Short-course Methenamine Hippurate for Prevention of Post-operative UTI

Status:
Completed
Trial end date:
2020-09-30
Target enrollment:
0
Participant gender:
Female
Summary
The investigators will determine the efficacy of an innovative short regimen of methenamine hippurate on prevention of post-operative UTI in patients requiring short-term catheterization after pelvic reconstructive surgery through a single-blind, randomized controlled trial. Primary outcome will be the rate of symptomatic UTI within 3 weeks of catheter removal.

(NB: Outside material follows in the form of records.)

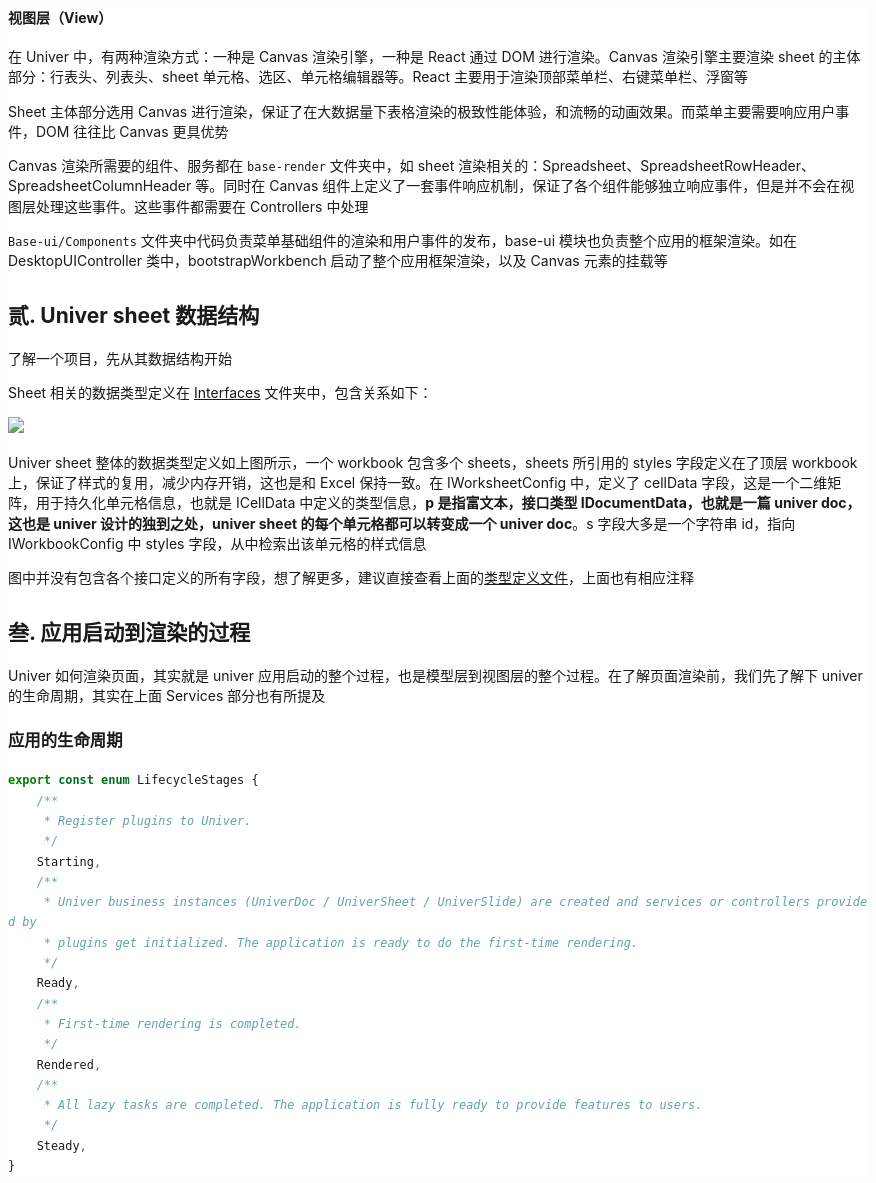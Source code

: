 #### 视图层（View）

在 Univer 中，有两种渲染方式：一种是 Canvas 渲染引擎，一种是 React 通过 DOM 进行渲染。Canvas 渲染引擎主要渲染 sheet 的主体部分：行表头、列表头、sheet 单元格、选区、单元格编辑器等。React 主要用于渲染顶部菜单栏、右键菜单栏、浮窗等

Sheet 主体部分选用 Canvas 进行渲染，保证了在大数据量下表格渲染的极致性能体验，和流畅的动画效果。而菜单主要需要响应用户事件，DOM 往往比 Canvas 更具优势

Canvas 渲染所需要的组件、服务都在 `base-render` 文件夹中，如 sheet 渲染相关的：Spreadsheet、SpreadsheetRowHeader、SpreadsheetColumnHeader 等。同时在 Canvas 组件上定义了一套事件响应机制，保证了各个组件能够独立响应事件，但是并不会在视图层处理这些事件。这些事件都需要在 Controllers 中处理

`Base-ui/Components` 文件夹中代码负责菜单基础组件的渲染和用户事件的发布，base-ui 模块也负责整个应用的框架渲染。如在 DesktopUIController 类中，bootstrapWorkbench 启动了整个应用框架渲染，以及 Canvas 元素的挂载等

## 贰. Univer sheet 数据结构

了解一个项目，先从其数据结构开始

Sheet 相关的数据类型定义在 [Interfaces](https://github.com/dream-num/univer/tree/dev/packages/core/src/Types/Interfaces) 文件夹中，包含关系如下：

![](https://github.com/Jocs/jocs.github.io/assets/9712830/51109cec-c76f-46c1-be53-d26add7fbdd6)

Univer sheet 整体的数据类型定义如上图所示，一个 workbook 包含多个 sheets，sheets 所引用的 styles 字段定义在了顶层 workbook 上，保证了样式的复用，减少内存开销，这也是和 Excel 保持一致。在 IWorksheetConfig 中，定义了 cellData 字段，这是一个二维矩阵，用于持久化单元格信息，也就是 ICellData 中定义的类型信息，**p 是指富文本，接口类型 IDocumentData，也就是一篇 univer doc，这也是 univer 设计的独到之处，univer sheet 的每个单元格都可以转变成一个 univer doc**。s 字段大多是一个字符串 id，指向 IWorkbookConfig 中 styles 字段，从中检索出该单元格的样式信息

图中并没有包含各个接口定义的所有字段，想了解更多，建议直接查看上面的[类型定义文件](https://github.com/dream-num/univer/blob/9a505ec3ba9de96677b9caaa821e287e71ebe0cf/packages/core/src/Types/Interfaces/IWorkbookData.ts#L12)，上面也有相应注释

## 叁. 应用启动到渲染的过程

Univer 如何渲染页面，其实就是 univer 应用启动的整个过程，也是模型层到视图层的整个过程。在了解页面渲染前，我们先了解下 univer 的生命周期，其实在上面 Services 部分也有所提及

### 应用的生命周期

```ts
export const enum LifecycleStages {
    /**
     * Register plugins to Univer.
     */
    Starting,
    /**
     * Univer business instances (UniverDoc / UniverSheet / UniverSlide) are created and services or controllers provided by
     * plugins get initialized. The application is ready to do the first-time rendering.
     */
    Ready,
    /**
     * First-time rendering is completed.
     */
    Rendered,
    /**
     * All lazy tasks are completed. The application is fully ready to provide features to users.
     */
    Steady,
}
```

The investigators will study cost-effectiveness, antibiotic resistance profiles, and adverse drug effects. Findings may reduce antibiotic use and nosocomial UTIs.
Phase:
N/A
Accepts Healthy Volunteers?
No
Details
Lead Sponsor:
University of Pennsylvania
Treatments:
Ciprofloxacin
Methenamine
Methenamine hippurate
Methenamine mandelate
Criteria
Inclusion Criteria:

- female;

- patients who are able to read and write English;

- 18 years of age or older;

- underwent surgery for pelvic organ prolapse, urinary incontinence, or both;

- require post-operative short-term transurethral catheterization for greater than 24
hours.

Exclusion Criteria:

- patients undergoing surgical intervention for sacral neuromodulation, or mesh
excision;

- patients requiring long-term catheterization secondary to injury to the urinary tract;

- patients who pass their post-operative trial void and thus, do not require additional
catheterization;

- patients requiring catheterization for less than 24 hours;

- pregnant patients;

- patients who are breast-feeding;

- allergy to methenamine hippurate or fluroquinolones (either ciprofloxacin or
levofloxacin);

- impaired renal or hepatic function;

- pre-operative urinary retention;

- patients who are currently using sulfonamides;

- patients who have severe dehydration;

- patients using tizanidine;

- patients sensitive to quinolones class;

- patients using theophylline; patients with myasthenia gravis;

- patients with prolongation of QT interval.